Le plus influent des trois fut certainement Francesc Ferrer. Cela est dû pour beaucoup à son destin tragique. Militant gauchiste, il était honni des autorités, qui l’accusèrent d’instigation d’émeutes ouvrières. Anticlérical, il fut attaqué par l’Église, très puissante en Espagne. Il fut condamné à mort à titre d’exemple, en 1909. Sa mise à mort sans preuve révolta une partie de la population, au point que le gouvernement dut démissionner. Francesc Ferrer avait écrit « L’école moderne. Explication posthume sur la portée de l’enseignement rationaliste. » Sa mort, son livre, l’École Moderne, furent l’objet de nombreux articles pédagogiques. Des Écoles Modernes ouvrirent dans plusieurs pays et existent encore pour certaines (par exemple aux États-Unis.)

Homeschooling
Le courant du homeschooling a pour partie été inspiré des expériences de pédagogies nouvelles du début du XXème siècle

Après ces expériences, le mouvement anarchiste se réduisant, les écoles proches du mouvement se réduisirent également. Toutefois, les expériences pédagogiques libertaires s’ouvrirent alors, car des pédagogues non libertaires s’y intéressèrent.

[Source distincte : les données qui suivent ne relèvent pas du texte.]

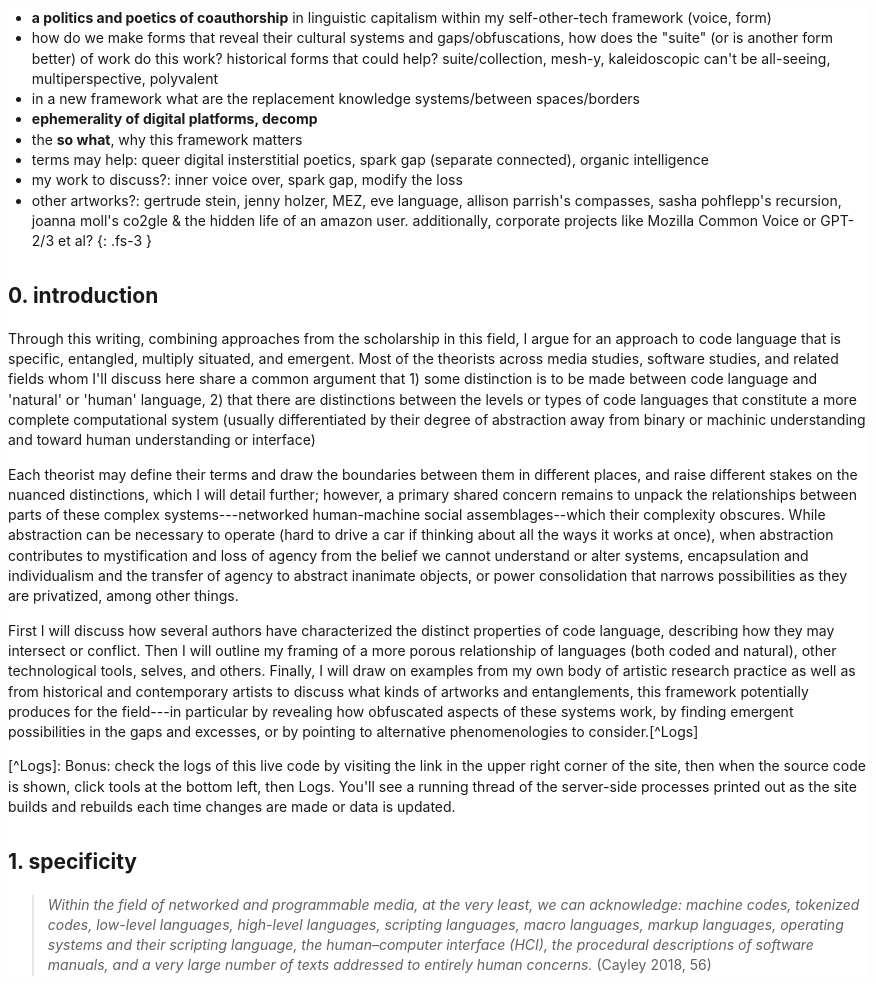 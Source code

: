 -   **a politics and poetics of coauthorship** in linguistic capitalism within my self-other-tech framework (voice, form)
-   how do we make forms that reveal their cultural systems and gaps/obfuscations, how does the "suite" (or is another form better) of work do this work? historical forms that could help? suite/collection, mesh-y, kaleidoscopic can't be all-seeing, multiperspective, polyvalent
-   in a new framework what are the replacement knowledge systems/between spaces/borders
-   **ephemerality of digital platforms, decomp**
-   the **so what**, why this framework matters
-   terms may help: queer digital insterstitial poetics, spark gap (separate connected), organic intelligence
-   my work to discuss?: inner voice over, spark gap, modify the loss
-   other artworks?: gertrude stein, jenny holzer, MEZ, eve language, allison parrish's compasses, sasha pohflepp's recursion, joanna moll's co2gle & the hidden life of an amazon user. additionally, corporate projects like Mozilla Common Voice or GPT-2/3 et al?
    {: .fs-3 }

## 0. introduction

Through this writing, combining approaches from the scholarship in this field, I argue for an approach to code language that is specific, entangled, multiply situated, and emergent. Most of the theorists across media studies, software studies, and related fields whom I'll discuss here share a common argument that 1) some distinction is to be made between code language and 'natural' or 'human' language, 2) that there are distinctions between the levels or types of code languages that constitute a more complete computational system (usually differentiated by their degree of abstraction away from binary or machinic understanding and toward human understanding or interface)

Each theorist may define their terms and draw the boundaries between them in different places, and raise different stakes on the nuanced distinctions, which I will detail further; however, a primary shared concern remains to unpack the relationships between parts of these complex systems---networked human-machine social assemblages--which their complexity obscures. While abstraction can be necessary to operate (hard to drive a car if thinking about all the ways it works at once), when abstraction contributes to mystification and loss of agency from the belief we cannot understand or alter systems, encapsulation and individualism and the transfer of agency to abstract inanimate objects, or power consolidation that narrows possibilities as they are privatized, among other things.

First I will discuss how several authors have characterized the distinct properties of code language, describing how they may intersect or conflict. Then I will outline my framing of a more porous relationship of languages (both coded and natural), other technological tools, selves, and others. Finally, I will draw on examples from my own body of artistic research practice as well as from historical and contemporary artists to discuss what kinds of artworks and entanglements,  this framework potentially produces for the field---in particular by revealing how obfuscated aspects of these systems work, by finding emergent possibilities in the gaps and excesses, or by pointing to alternative phenomenologies to consider.[^Logs]

[^Logs]&#x3A; Bonus: check the logs of this live code by visiting the link in the upper right corner of the site, then when the source code is shown, click tools at the bottom left, then Logs. You'll see a running thread of the server-side processes printed out as the site builds and rebuilds each time changes are made or data is updated.

## 1. specificity

> _Within the field of networked and programmable media, at the very least, we can acknowledge: machine codes, tokenized codes, low-level languages, high-level languages, scripting languages, macro languages, markup languages, operating systems and their scripting language, the human–computer interface (HCI), the procedural descriptions of software manuals, and a very large number of texts addressed to entirely human concerns._ (Cayley 2018, 56)


[compasses]: http://sync.abue.io/issues/190705ap_sync2_27_compasses.pdf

C’est ainsi qu’en 1919, à Hambourg, furent créées quatre communautés scolaires dans lesquelles la liberté était le maître-mot : pas d’horaires, ni de programmes, ni de sanctions, des professeurs que les élèves appelaient « camarade ». La dernière ferma à l’avènement du IIIe Reich.

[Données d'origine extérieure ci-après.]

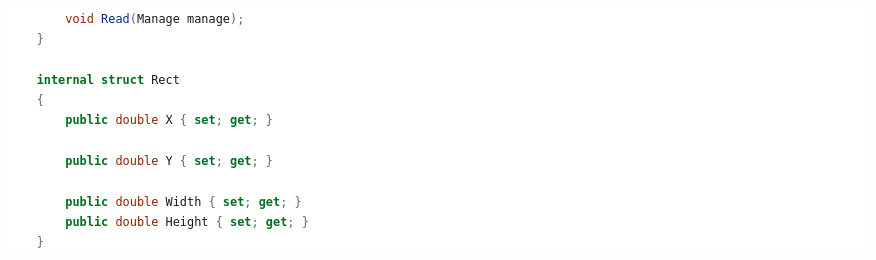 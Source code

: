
 ```csharp
        void Read(Manage manage);
    }

    internal struct Rect
    {
        public double X { set; get; }

        public double Y { set; get; }

        public double Width { set; get; }
        public double Height { set; get; }
    }
```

L’éducation libertaire créée par les militants anarchistes avait pour objectif de former des hommes et des femmes nouveaux, apte à servir une société égalitaire et à transformer la société pour qu’elle atteigne cet idéal. Cet idéal se réalisait grâce à une écoute de l’enfant, un éveil de son intelligence et la culture de sa confiance en lui-même. Les pédagogues nouveaux s’inspirerons de certaines méthodes libertaires mais en modifiant les objectifs. Ce sera très nettement d’être tourné vers l’enfant, pour l’enfant (ce que disait déjà Sébastien Faure) mais sans objectif second de changer la société.) Les principaux points d’accords des pédagogies anarchistes et des pédagogies nouvelles sont : la vie communautaire, la coéducation des sexes, la valorisation du travail manuel, la non-compétition. Une grande différence concerne la religion. La plupart des pédagogues nouveaux appuyaient la croissance morale des enfants sur des bases religieuses, quand les pédagogues libertaires excluaient toute idée religieuse.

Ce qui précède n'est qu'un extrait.